Comment auditer le HR Access Gap sur 10 processus salariés
Un audit pratique pour vérifier si les salariés sans ordinateur portable ni e-mail professionnel peuvent initier, suivre et terminer directement les processus RH courants.
· 3 min de lecture

Une entreprise peut disposer d’un HRIS moderne tout en gérant une grande partie de la relation avec les salariés par papier, téléphone et managers intermédiaires.
Cette différence n’apparaît pas dans une liste de logiciels. Elle devient visible lorsque vous suivez un processus réel.
HR Access Gap désigne la distance entre les systèmes RH que l’entreprise possède et les services RH auxquels les salariés peuvent réellement accéder. Il s’agit d’un cadre d’analyse, pas d’un indicateur officiel.
Choisissez un salarié sans infrastructure de bureau
Ne commencez pas par les RH. Choisissez une personne dont le travail ne nécessite ni ordinateur portable ni e-mail professionnel: opérateur de production, ouvrier du bâtiment, employé d’entrepôt, housekeeper ou serveur.
Suivez ensuite ce qui se passe lorsque cette personne a besoin de dix services RH ordinaires.
Les 10 processus
- Savoir quel service ou horaire est prévu la semaine suivante.
- Consulter son solde et demander un congé.
- Corriger un problème de présence.
- Recevoir et terminer une formation obligatoire.
- Prouver que le contenu de la formation a été compris.
- Envoyer un certificat ou un autre justificatif.
- Être informé qu’un document approche de son expiration.

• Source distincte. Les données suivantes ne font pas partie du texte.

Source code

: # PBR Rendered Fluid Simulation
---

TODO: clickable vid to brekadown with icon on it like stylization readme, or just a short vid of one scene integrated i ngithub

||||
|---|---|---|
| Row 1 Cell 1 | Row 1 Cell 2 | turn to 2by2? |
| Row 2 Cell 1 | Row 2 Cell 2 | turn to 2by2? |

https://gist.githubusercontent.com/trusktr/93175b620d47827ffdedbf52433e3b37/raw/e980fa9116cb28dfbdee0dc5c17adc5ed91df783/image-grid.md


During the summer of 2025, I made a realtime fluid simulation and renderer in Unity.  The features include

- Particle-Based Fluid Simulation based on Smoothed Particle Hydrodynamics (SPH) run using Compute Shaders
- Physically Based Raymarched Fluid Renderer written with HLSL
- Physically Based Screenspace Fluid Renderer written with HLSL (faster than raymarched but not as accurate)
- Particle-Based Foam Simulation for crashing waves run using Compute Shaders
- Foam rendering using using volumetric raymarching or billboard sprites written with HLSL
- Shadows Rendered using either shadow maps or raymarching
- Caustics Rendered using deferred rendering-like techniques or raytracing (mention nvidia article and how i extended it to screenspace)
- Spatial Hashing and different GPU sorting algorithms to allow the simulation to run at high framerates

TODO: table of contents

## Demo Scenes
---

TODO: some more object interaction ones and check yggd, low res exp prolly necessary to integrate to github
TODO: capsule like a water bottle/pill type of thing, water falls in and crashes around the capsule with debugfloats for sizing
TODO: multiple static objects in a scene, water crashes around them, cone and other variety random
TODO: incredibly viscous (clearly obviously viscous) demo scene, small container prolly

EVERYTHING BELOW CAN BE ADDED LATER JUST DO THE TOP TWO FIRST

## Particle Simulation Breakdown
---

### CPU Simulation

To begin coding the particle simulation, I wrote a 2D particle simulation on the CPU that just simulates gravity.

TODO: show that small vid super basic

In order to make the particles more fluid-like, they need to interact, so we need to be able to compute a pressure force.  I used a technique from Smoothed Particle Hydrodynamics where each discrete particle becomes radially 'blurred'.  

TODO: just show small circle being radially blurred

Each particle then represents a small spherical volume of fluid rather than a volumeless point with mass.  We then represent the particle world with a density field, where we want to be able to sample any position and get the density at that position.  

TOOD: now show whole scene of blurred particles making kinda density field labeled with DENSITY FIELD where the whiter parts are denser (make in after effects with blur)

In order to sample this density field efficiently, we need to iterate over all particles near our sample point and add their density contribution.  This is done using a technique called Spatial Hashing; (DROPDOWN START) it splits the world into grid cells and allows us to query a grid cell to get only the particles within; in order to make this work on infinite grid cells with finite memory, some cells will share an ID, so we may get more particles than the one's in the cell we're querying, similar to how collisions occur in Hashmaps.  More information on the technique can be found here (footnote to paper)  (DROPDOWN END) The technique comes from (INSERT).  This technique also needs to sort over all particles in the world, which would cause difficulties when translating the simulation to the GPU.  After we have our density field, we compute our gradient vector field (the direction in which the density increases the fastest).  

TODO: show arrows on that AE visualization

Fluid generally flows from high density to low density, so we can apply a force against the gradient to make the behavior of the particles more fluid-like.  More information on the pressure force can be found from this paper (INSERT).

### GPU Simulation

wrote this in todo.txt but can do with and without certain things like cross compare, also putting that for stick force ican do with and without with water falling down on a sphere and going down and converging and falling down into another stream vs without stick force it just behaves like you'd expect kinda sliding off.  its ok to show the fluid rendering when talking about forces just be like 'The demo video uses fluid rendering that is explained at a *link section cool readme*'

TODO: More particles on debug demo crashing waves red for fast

- Demander ce qu’une politique interne prévoit dans une situation précise.
- Recevoir une communication urgente de l’entreprise.
- Vérifier le statut d’une demande déjà envoyée.
Pour chaque processus, tracez le parcours
Qui le démarre ? Quel canal est utilisé ? Combien de personnes servent d’intermédiaires ? Où l’information est-elle ressaisie ? Le salarié voit-il le statut ? Dans quelle langue reçoit-il la réponse ? Quelle preuve reste-t-il à la fin ?
Ne cherchez pas une note parfaite. Cherchez les relais.
Si le salarié dit à son manager qu’il veut un congé, que le manager écrit aux RH, que les RH saisissent la demande dans le système et que la réponse revient par le manager, le back-office peut être digital tandis que l’accès du salarié reste indirect.
L’intermédiation n’est pas toujours mauvaise
Certaines situations nécessitent réellement un manager, un spécialiste RH ou un expert juridique. Le but de l’audit n’est pas d’enlever les personnes des processus qui demandent du jugement.
Le problème apparaît lorsqu’une personne sert uniquement à transporter l’information entre le salarié et le système.
À quoi peut ressembler un accès direct
Le salarié utilise un canal mobile familier pour les plannings, les congés, la présence, la formation et les questions RH. Le système identifie la personne et sa langue préférée, puis oriente l’information vers le processus administratif pertinent.
Les managers et les RH restent impliqués lorsqu’une validation, une exception ou une décision est nécessaire, au lieu de copier les informations d’un canal à l’autre.